◆ **Exercise directions**
At the line containing "The JSON response is", begin retyping, and stop after the last line of the data; add nothing.

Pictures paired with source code
+ + + +
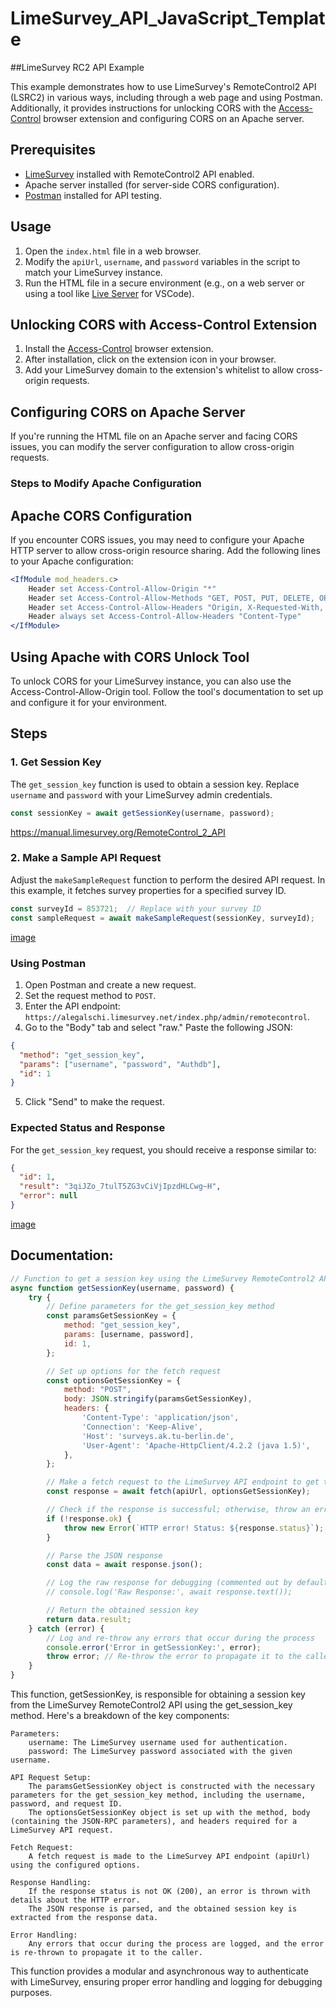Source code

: # LimeSurvey_API_JavaScript_Template

##LimeSurvey RC2 API Example

This example demonstrates how to use LimeSurvey's RemoteControl2 API (LSRC2) in various ways, including through a web page and using Postman. Additionally, it provides instructions for unlocking CORS with the [Access-Control](https://webextension.org/listing/access-control.html) browser extension and configuring CORS on an Apache server.

## Prerequisites

- [LimeSurvey](https://www.limesurvey.org/) installed with RemoteControl2 API enabled.
- Apache server installed (for server-side CORS configuration).
- [Postman](https://www.postman.com/) installed for API testing.

## Usage

1. Open the `index.html` file in a web browser.
2. Modify the `apiUrl`, `username`, and `password` variables in the script to match your LimeSurvey instance.
3. Run the HTML file in a secure environment (e.g., on a web server or using a tool like [Live Server](https://marketplace.visualstudio.com/items?itemName=ritwickdey.LiveServer) for VSCode).

## Unlocking CORS with Access-Control Extension

1. Install the [Access-Control](https://webextension.org/listing/access-control.html) browser extension.
2. After installation, click on the extension icon in your browser.
3. Add your LimeSurvey domain to the extension's whitelist to allow cross-origin requests.

## Configuring CORS on Apache Server

If you're running the HTML file on an Apache server and facing CORS issues, you can modify the server configuration to allow cross-origin requests.

### Steps to Modify Apache Configuration

## Apache CORS Configuration

If you encounter CORS issues, you may need to configure your Apache HTTP server to allow cross-origin resource sharing. Add the following lines to your Apache configuration:

```apache
<IfModule mod_headers.c>
    Header set Access-Control-Allow-Origin "*"
    Header set Access-Control-Allow-Methods "GET, POST, PUT, DELETE, OPTIONS"
    Header set Access-Control-Allow-Headers "Origin, X-Requested-With, Content-Type, Accept, Authorization"
    Header always set Access-Control-Allow-Headers "Content-Type"
</IfModule>
```
## Using Apache with CORS Unlock Tool

To unlock CORS for your LimeSurvey instance, you can also use the Access-Control-Allow-Origin tool. Follow the tool's documentation to set up and configure it for your environment.
## Steps

### 1. Get Session Key

The `get_session_key` function is used to obtain a session key. Replace `username` and `password` with your LimeSurvey admin credentials.

```javascript
const sessionKey = await getSessionKey(username, password);
```
https://manual.limesurvey.org/RemoteControl_2_API

### 2. Make a Sample API Request

Adjust the `makeSampleRequest` function to perform the desired API request. In this example, it fetches survey properties for a specified survey ID.

```javascript
const surveyId = 853721;  // Replace with your survey ID
const sampleRequest = await makeSampleRequest(sessionKey, surveyId);
```
[image](https://github.com/GallonSchimmer/LimeSurvey_API_JavaScript_Template/assets/26065891/8ae7c30c-6923-4ad9-afa4-662136a9bcbf)


### Using Postman

1. Open Postman and create a new request.
2. Set the request method to `POST`.
3. Enter the API endpoint: `https://alegalschi.limesurvey.net/index.php/admin/remotecontrol`.
4. Go to the "Body" tab and select "raw." Paste the following JSON:

```json
{
  "method": "get_session_key",
  "params": ["username", "password", "Authdb"],
  "id": 1
}
```

5. Click "Send" to make the request.

### Expected Status and Response

For the `get_session_key` request, you should receive a response similar to:

```json
{
  "id": 1,
  "result": "3qiJZo_7tulT5ZG3vCiVjIpzdHLCwg~H",
  "error": null
}
```
[image](https://github.com/GallonSchimmer/LimeSurvey_API_JavaScript_Template/assets/26065891/5687a796-de01-42b3-97fe-d61339575f1f)

## Documentation:

```javascript
// Function to get a session key using the LimeSurvey RemoteControl2 API
async function getSessionKey(username, password) {
    try {
        // Define parameters for the get_session_key method
        const paramsGetSessionKey = {
            method: "get_session_key",
            params: [username, password],
            id: 1,
        };

        // Set up options for the fetch request
        const optionsGetSessionKey = {
            method: "POST",
            body: JSON.stringify(paramsGetSessionKey),
            headers: {
                'Content-Type': 'application/json',
                'Connection': 'Keep-Alive',
                'Host': 'surveys.ak.tu-berlin.de',
                'User-Agent': 'Apache-HttpClient/4.2.2 (java 1.5)',
            },
        };

        // Make a fetch request to the LimeSurvey API endpoint to get the session key
        const response = await fetch(apiUrl, optionsGetSessionKey);

        // Check if the response is successful; otherwise, throw an error
        if (!response.ok) {
            throw new Error(`HTTP error! Status: ${response.status}`);
        }

        // Parse the JSON response
        const data = await response.json();

        // Log the raw response for debugging (commented out by default)
        // console.log('Raw Response:', await response.text());

        // Return the obtained session key
        return data.result;
    } catch (error) {
        // Log and re-throw any errors that occur during the process
        console.error('Error in getSessionKey:', error);
        throw error; // Re-throw the error to propagate it to the caller
    }
}

```
This function, getSessionKey, is responsible for obtaining a session key from the LimeSurvey RemoteControl2 API using the get_session_key method. Here's a breakdown of the key components:

    Parameters:
        username: The LimeSurvey username used for authentication.
        password: The LimeSurvey password associated with the given username.

    API Request Setup:
        The paramsGetSessionKey object is constructed with the necessary parameters for the get_session_key method, including the username, password, and request ID.
        The optionsGetSessionKey object is set up with the method, body (containing the JSON-RPC parameters), and headers required for a LimeSurvey API request.

    Fetch Request:
        A fetch request is made to the LimeSurvey API endpoint (apiUrl) using the configured options.

    Response Handling:
        If the response status is not OK (200), an error is thrown with details about the HTTP error.
        The JSON response is parsed, and the obtained session key is extracted from the response data.

    Error Handling:
        Any errors that occur during the process are logged, and the error is re-thrown to propagate it to the caller.

This function provides a modular and asynchronous way to authenticate with LimeSurvey, ensuring proper error handling and logging for debugging purposes.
+ + + +
◆ **Task solution**
        The JSON response is parsed, and the obtained session key is extracted from the response data.

    Error Handling:
        Any errors that occur during the process are logged, and the error is re-thrown to propagate it to the caller.

This function provides a modular and asynchronous way to authenticate with LimeSurvey, ensuring proper error handling and logging for debugging purposes.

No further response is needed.